* [Work item] Restate each of the lines given below, word for word.
START Information shown
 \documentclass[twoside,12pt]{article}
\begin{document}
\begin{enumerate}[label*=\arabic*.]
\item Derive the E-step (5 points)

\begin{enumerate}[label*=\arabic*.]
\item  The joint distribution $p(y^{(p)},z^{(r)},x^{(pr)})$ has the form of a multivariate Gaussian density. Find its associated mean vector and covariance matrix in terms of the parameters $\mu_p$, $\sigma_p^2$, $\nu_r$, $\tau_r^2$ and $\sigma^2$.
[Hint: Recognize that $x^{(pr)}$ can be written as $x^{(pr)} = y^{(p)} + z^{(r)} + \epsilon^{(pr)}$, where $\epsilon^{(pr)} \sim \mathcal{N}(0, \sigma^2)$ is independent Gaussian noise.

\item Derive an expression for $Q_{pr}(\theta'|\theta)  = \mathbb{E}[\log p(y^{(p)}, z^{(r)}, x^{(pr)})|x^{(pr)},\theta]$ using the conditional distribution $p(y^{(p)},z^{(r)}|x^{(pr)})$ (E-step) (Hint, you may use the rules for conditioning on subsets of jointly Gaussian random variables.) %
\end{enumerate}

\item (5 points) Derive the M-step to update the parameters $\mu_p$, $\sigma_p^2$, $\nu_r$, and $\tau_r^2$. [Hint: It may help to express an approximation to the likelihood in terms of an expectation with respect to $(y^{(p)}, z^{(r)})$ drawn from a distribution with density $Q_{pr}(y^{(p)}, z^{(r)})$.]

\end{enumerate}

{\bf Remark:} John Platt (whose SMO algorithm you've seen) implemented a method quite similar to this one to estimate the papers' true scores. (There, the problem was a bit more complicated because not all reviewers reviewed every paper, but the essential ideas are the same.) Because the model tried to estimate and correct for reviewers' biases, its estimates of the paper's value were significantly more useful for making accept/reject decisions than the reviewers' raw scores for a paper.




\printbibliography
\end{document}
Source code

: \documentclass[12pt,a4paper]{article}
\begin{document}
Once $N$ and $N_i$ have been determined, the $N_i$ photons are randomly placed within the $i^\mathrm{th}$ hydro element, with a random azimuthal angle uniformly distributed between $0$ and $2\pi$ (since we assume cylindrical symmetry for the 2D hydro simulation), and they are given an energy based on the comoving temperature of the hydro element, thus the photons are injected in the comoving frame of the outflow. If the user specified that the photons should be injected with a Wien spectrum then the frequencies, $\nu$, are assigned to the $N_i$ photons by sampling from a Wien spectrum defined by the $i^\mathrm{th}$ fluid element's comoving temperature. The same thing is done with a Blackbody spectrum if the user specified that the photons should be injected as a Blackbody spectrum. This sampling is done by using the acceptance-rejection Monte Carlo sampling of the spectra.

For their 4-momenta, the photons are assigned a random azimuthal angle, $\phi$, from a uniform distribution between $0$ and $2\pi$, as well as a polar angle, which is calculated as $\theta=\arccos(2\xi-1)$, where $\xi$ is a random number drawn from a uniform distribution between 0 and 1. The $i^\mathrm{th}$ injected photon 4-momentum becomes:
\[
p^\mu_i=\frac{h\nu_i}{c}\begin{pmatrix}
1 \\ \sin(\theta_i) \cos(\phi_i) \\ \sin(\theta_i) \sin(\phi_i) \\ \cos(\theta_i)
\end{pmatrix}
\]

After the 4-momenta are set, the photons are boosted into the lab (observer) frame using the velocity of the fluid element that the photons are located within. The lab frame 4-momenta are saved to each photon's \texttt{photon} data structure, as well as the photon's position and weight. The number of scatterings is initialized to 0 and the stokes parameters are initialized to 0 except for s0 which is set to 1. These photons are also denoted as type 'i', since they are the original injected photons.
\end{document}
END Information shown
* [Result of the task]
 \documentclass[twoside,12pt]{article}
\begin{document}
\begin{enumerate}[label*=\arabic*.]
\item Derive the E-step (5 points)

\begin{enumerate}[label*=\arabic*.]
\item  The joint distribution $p(y^{(p)},z^{(r)},x^{(pr)})$ has the form of a multivariate Gaussian density. Find its associated mean vector and covariance matrix in terms of the parameters $\mu_p$, $\sigma_p^2$, $\nu_r$, $\tau_r^2$ and $\sigma^2$.
[Hint: Recognize that $x^{(pr)}$ can be written as $x^{(pr)} = y^{(p)} + z^{(r)} + \epsilon^{(pr)}$, where $\epsilon^{(pr)} \sim \mathcal{N}(0, \sigma^2)$ is independent Gaussian noise.

\item Derive an expression for $Q_{pr}(\theta'|\theta)  = \mathbb{E}[\log p(y^{(p)}, z^{(r)}, x^{(pr)})|x^{(pr)},\theta]$ using the conditional distribution $p(y^{(p)},z^{(r)}|x^{(pr)})$ (E-step) (Hint, you may use the rules for conditioning on subsets of jointly Gaussian random variables.) %
\end{enumerate}

\item (5 points) Derive the M-step to update the parameters $\mu_p$, $\sigma_p^2$, $\nu_r$, and $\tau_r^2$. [Hint: It may help to express an approximation to the likelihood in terms of an expectation with respect to $(y^{(p)}, z^{(r)})$ drawn from a distribution with density $Q_{pr}(y^{(p)}, z^{(r)})$.]

\end{enumerate}

{\bf Remark:} John Platt (whose SMO algorithm you've seen) implemented a method quite similar to this one to estimate the papers' true scores. (There, the problem was a bit more complicated because not all reviewers reviewed every paper, but the essential ideas are the same.) Because the model tried to estimate and correct for reviewers' biases, its estimates of the paper's value were significantly more useful for making accept/reject decisions than the reviewers' raw scores for a paper.




\printbibliography
\end{document}
Source code

: \documentclass[12pt,a4paper]{article}
\begin{document}
Once $N$ and $N_i$ have been determined, the $N_i$ photons are randomly placed within the $i^\mathrm{th}$ hydro element, with a random azimuthal angle uniformly distributed between $0$ and $2\pi$ (since we assume cylindrical symmetry for the 2D hydro simulation), and they are given an energy based on the comoving temperature of the hydro element, thus the photons are injected in the comoving frame of the outflow. If the user specified that the photons should be injected with a Wien spectrum then the frequencies, $\nu$, are assigned to the $N_i$ photons by sampling from a Wien spectrum defined by the $i^\mathrm{th}$ fluid element's comoving temperature. The same thing is done with a Blackbody spectrum if the user specified that the photons should be injected as a Blackbody spectrum. This sampling is done by using the acceptance-rejection Monte Carlo sampling of the spectra.

For their 4-momenta, the photons are assigned a random azimuthal angle, $\phi$, from a uniform distribution between $0$ and $2\pi$, as well as a polar angle, which is calculated as $\theta=\arccos(2\xi-1)$, where $\xi$ is a random number drawn from a uniform distribution between 0 and 1. The $i^\mathrm{th}$ injected photon 4-momentum becomes:
\[
p^\mu_i=\frac{h\nu_i}{c}\begin{pmatrix}
1 \\ \sin(\theta_i) \cos(\phi_i) \\ \sin(\theta_i) \sin(\phi_i) \\ \cos(\theta_i)
\end{pmatrix}
\]

After the 4-momenta are set, the photons are boosted into the lab (observer) frame using the velocity of the fluid element that the photons are located within. The lab frame 4-momenta are saved to each photon's \texttt{photon} data structure, as well as the photon's position and weight. The number of scatterings is initialized to 0 and the stokes parameters are initialized to 0 except for s0 which is set to 1. These photons are also denoted as type 'i', since they are the original injected photons.
\end{document}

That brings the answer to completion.